Update: This article was originally published on Thursday, 20 September 2018 at 22:39 SGT; it has since been updated with comments from Arnaud Vagner, the principal at Iceberg Research.
Troubled commodity trader Noble Group said on Thursday that it was unaware of any formal legal action after media reports that Iceberg Research and what the company called “certain alleged although as yet unidentified holders of the company’s perpetual securities” may file claims.
“As at the time of this announcement, the company has not been served with any formal process relating to such action and the company is not aware of the grounds for any such action, nor does the company have any further details relating to the same,” Noble said in a filing to SGX after the market close on Thursday.
Iceberg Research, which started publishing anonymous internet reports alleging irregularities at Noble several years ago before only recently confirming the identity of its primary as former Noble employee Arnaud Vagner, sent an email earlier on Thursday claiming that U.K. law firm Locke Lord would be representing the interests of perpetual bondholders. It claimed a “group of perpetual bondholders has joined us.”

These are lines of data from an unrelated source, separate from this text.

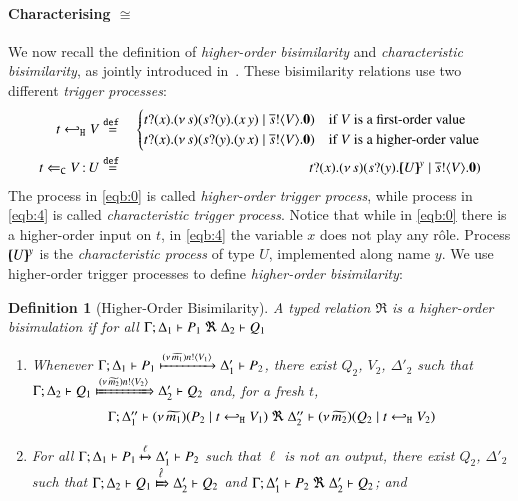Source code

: \documentclass[preprint,11pt]{elsarticle}
\newtheorem{definition}{Definition}[section]
\begin{document}
{{\paragraph{Characterising $\cong$}
We now recall the definition of \emph{higher-order bisimilarity} and 
\emph{characteristic bisimilarity}, as jointly introduced in~\cite{KouzapasPY17}.
These bisimilarity relations
use two different \emph{trigger processes}:
%
\begin{eqnarray}
	t \hookleftarrow_{\mathtt{H}} V	& \stackrel{\mathtt{def}\ }{=} &
	\begin{cases}
		t ? (x) . (\nu\, s)(s ? (y) . (x\, {y}) \;|\; \overline{s} ! \langle V \rangle . \mathbf{0}) & {\text{if $V$ is a first-order value}}\\
		t ? (x) . (\nu\, s)(s ? (y) . (y\, {x}) \;|\; \overline{s} ! \langle V \rangle . \mathbf{0}) & \text{if $V$ is a higher-order value}
		\end{cases}
	\label{eqb:0} \\
	t \Leftarrow_{\mathtt{C}} V{\,:\,}U	& \stackrel{\mathtt{def}\ }{=} &	t ? (x) . (\nu\, s)(s ? (y) . [\!\!(U)\!\!]^{y} \;|\; \overline{s} ! \langle V \rangle . \mathbf{0})	
	\label{eqb:4}
\end{eqnarray}
%
The process in \eqref{eqb:0} is called \emph{higher-order trigger process},
while process in \eqref{eqb:4} is called \emph{characteristic trigger process}.
Notice that while 
in \eqref{eqb:0} there is a higher-order input on $t$, 
in \eqref{eqb:4} the variable $x$ does not play any r\^{o}le.
Process $[\!\!(U)\!\!]^{y}$ is the \emph{characteristic process} of type $U$, implemented along name $y$.
We use higher-order trigger processes to define \emph{higher-order bisimilarity}:

\begin{definition}[Higher-Order Bisimilarity]
	\label{d:hbw}
	A typed relation $\Re$ is a {\em  higher-order bisimulation} if 
	for all $\horel{\Gamma}{\Delta_1}{P_1}{\ \Re \ }{\Delta_2}{Q_1}$ 
%
	\begin{enumerate}[1)]
		\item 
				Whenever 
				$\Gamma; \Delta_1 \vdash P_1 \xmapsto{(\nu\, \widetilde{m_1}) n !\langle V_1 \rangle} \Delta_1' \vdash P_2$, there exist 
				$Q_2$, $V_2$, $\Delta'_2$ such that 
				$\horel{\Gamma}{\Delta_2}{Q_1}{\Hby{\news{\widetilde{m_2}} \bactout{n}{V_2}}}{\Delta_2'}{Q_2}$ and, for a fresh $t$, 
				\[
					\begin{array}{lrlll}
						\Gamma; \Delta''_1  \proves  {\newsp{\widetilde{m_1}}{P_2 \Par \htrigger{t}{V_1}}}
						\ \Re\ 
						\Delta''_2 \proves {\newsp{\widetilde{m_2}}{Q_2 \Par \htrigger{t}{V_2}}}
					\end{array}
				\]
		\item	
				For all $\Gamma; \Delta_1 \vdash P_1 \xmapsto{\ell} \Delta_1' \vdash P_2$ such that 
				$\ell$ is not an output, 
				there exist $Q_2$, $\Delta'_2$ such that 
				$\horel{\Gamma}{\Delta_2}{Q_1}{\Hby{\hat{\ell}}}{\Delta_2'}{Q_2}$
				and
				$\horel{\Gamma}{\Delta_1'}{P_2}{\ \Re \ }{\Delta_2'}{Q_2}$; and 


\end{enumerate}
\end{definition}}}
\end{document}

Locke Lord did not immediately return Shenton Wire’s request for comment, which was submitted via their website.
Iceberg said in the email that it would act as an adviser in the legal matter and claimed a lawsuit wouldn’t be affected by Noble’s restructuring plan.
“We have provided an analysis of the wrongdoings and we will use information recently received from a whistleblower. There is strong confidence in the merits of this lawsuit,” Iceberg said, without providing any details, but encouraging perpetual bondholders to contact either Iceberg or the law firm.

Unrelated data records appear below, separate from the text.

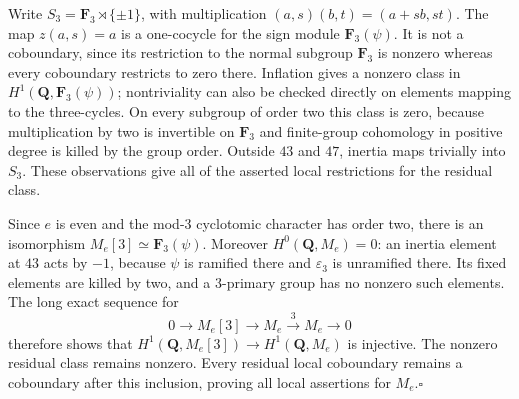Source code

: \documentclass[11pt,a4paper]{article}
\theoremstyle{remark}
\begin{document}
Write $S_3=\mathbf F_3\rtimes\{\pm1\}$, with multiplication
$(a,s)(b,t)=(a+sb,st)$.  The map $z(a,s)=a$ is a one-cocycle for the
sign module $\mathbf F_3(\psi)$.  It is not a coboundary, since its
restriction to the normal subgroup $\mathbf F_3$ is nonzero whereas
every coboundary restricts to zero there.  Inflation gives a nonzero
class in $H^1(\mathbf Q,\mathbf F_3(\psi))$; nontriviality can also be
checked directly on elements mapping to the three-cycles.  On every
subgroup of order two this class is zero, because multiplication by two
is invertible on $\mathbf F_3$ and finite-group cohomology in positive
degree is killed by the group order.  Outside $43$ and $47$, inertia
maps trivially into $S_3$.  These observations give all of the asserted
local restrictions for the residual class.

Since $e$ is even and the mod-$3$ cyclotomic character has order two,
there is an isomorphism $M_e[3]\simeq\mathbf F_3(\psi)$.  Moreover
$H^0(\mathbf Q,M_e)=0$: an inertia element at $43$ acts by $-1$, because
$\psi$ is ramified there and $\varepsilon_3$ is unramified there.  Its
fixed elements are killed by two, and a $3$-primary group has no
nonzero such elements.  The long exact sequence for
\[
 0\longrightarrow M_e[3]\longrightarrow M_e
 \xrightarrow{\,3\,}M_e\longrightarrow0
\]
therefore shows that
$H^1(\mathbf Q,M_e[3])\longrightarrow H^1(\mathbf Q,M_e)$ is injective.
The nonzero residual class remains nonzero.  Every residual local
coboundary remains a coboundary after this inclusion, proving all
local assertions for $M_e$.\hfill$\square$
\end{document}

In an email received very early Friday, Vagner said no lawsuit had been filed yet and that “we are gathering claims and preparing a lawsuit.” He said that he wouldn’t name names at this stage, but that “there are clearly people who want to go after those who are responsible,” adding that the objective was to sue all of those parties, not just the company, which he said was only becoming a shell.
Noble was resolute in its continued denials of Iceberg’s accusations, which have included accounting irregularites.
“The company considers that the broad accusations made by Iceberg Research are baseless,” Noble said. “To the extent any action is commenced by Iceberg or the unidentified holders of perpetual securities, it will be vigorously defended by the company.”
Noble also noted that holders of around 43 percent of its perpetual securities have signed a binding agreement in favor of the restructuring plan.
The troubled commodity trader’s restructuring proposal took a contentious and controversial route toward the finish line.
Earlier this week, Noble’s senior creditors, represented by the ad hoc group, or AHG, wrote a letter to the company’s executive chairman, which was filed to SGX, outlining its support for the restructuring and its review of accounting practices.